Task instructions>
Copy the entries below exactly; any picture among them should be left out.

__________________________________________________

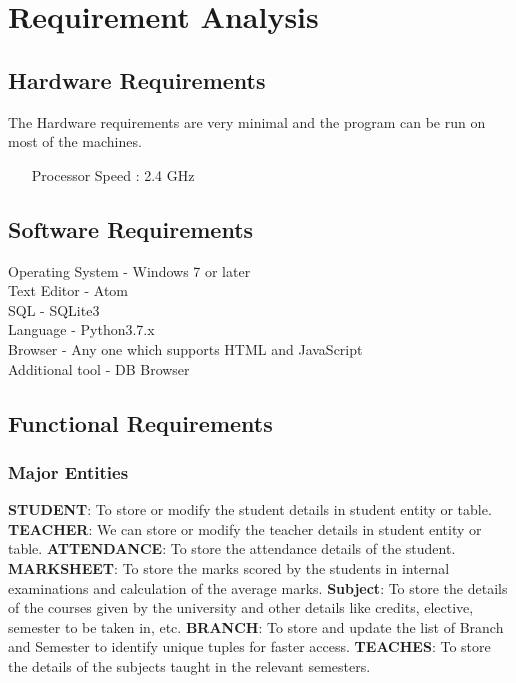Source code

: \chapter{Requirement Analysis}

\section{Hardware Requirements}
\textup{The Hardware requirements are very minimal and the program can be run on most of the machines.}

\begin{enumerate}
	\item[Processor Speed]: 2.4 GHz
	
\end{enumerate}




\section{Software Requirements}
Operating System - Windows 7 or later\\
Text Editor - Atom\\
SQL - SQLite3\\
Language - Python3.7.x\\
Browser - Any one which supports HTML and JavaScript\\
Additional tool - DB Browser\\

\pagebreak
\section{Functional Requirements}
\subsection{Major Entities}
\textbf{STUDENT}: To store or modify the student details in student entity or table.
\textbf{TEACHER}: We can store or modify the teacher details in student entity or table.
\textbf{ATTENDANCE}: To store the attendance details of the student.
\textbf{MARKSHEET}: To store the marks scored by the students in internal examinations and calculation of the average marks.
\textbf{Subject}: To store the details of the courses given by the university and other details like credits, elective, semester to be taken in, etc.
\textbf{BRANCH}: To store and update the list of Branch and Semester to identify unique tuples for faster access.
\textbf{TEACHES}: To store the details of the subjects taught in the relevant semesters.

__________________________________________________

Answer to this exercise>
Source code

: \chapter{Requirement Analysis}

\section{Hardware Requirements}
\textup{The Hardware requirements are very minimal and the program can be run on most of the machines.}

\begin{enumerate}
	\item[Processor Speed]: 2.4 GHz
	
\end{enumerate}




\section{Software Requirements}
Operating System - Windows 7 or later\\
Text Editor - Atom\\
SQL - SQLite3\\
Language - Python3.7.x\\
Browser - Any one which supports HTML and JavaScript\\
Additional tool - DB Browser\\

\pagebreak
\section{Functional Requirements}
\subsection{Major Entities}
\textbf{STUDENT}: To store or modify the student details in student entity or table.
\textbf{TEACHER}: We can store or modify the teacher details in student entity or table.
\textbf{ATTENDANCE}: To store the attendance details of the student.
\textbf{MARKSHEET}: To store the marks scored by the students in internal examinations and calculation of the average marks.
\textbf{Subject}: To store the details of the courses given by the university and other details like credits, elective, semester to be taken in, etc.
\textbf{BRANCH}: To store and update the list of Branch and Semester to identify unique tuples for faster access.
\textbf{TEACHES}: To store the details of the subjects taught in the relevant semesters.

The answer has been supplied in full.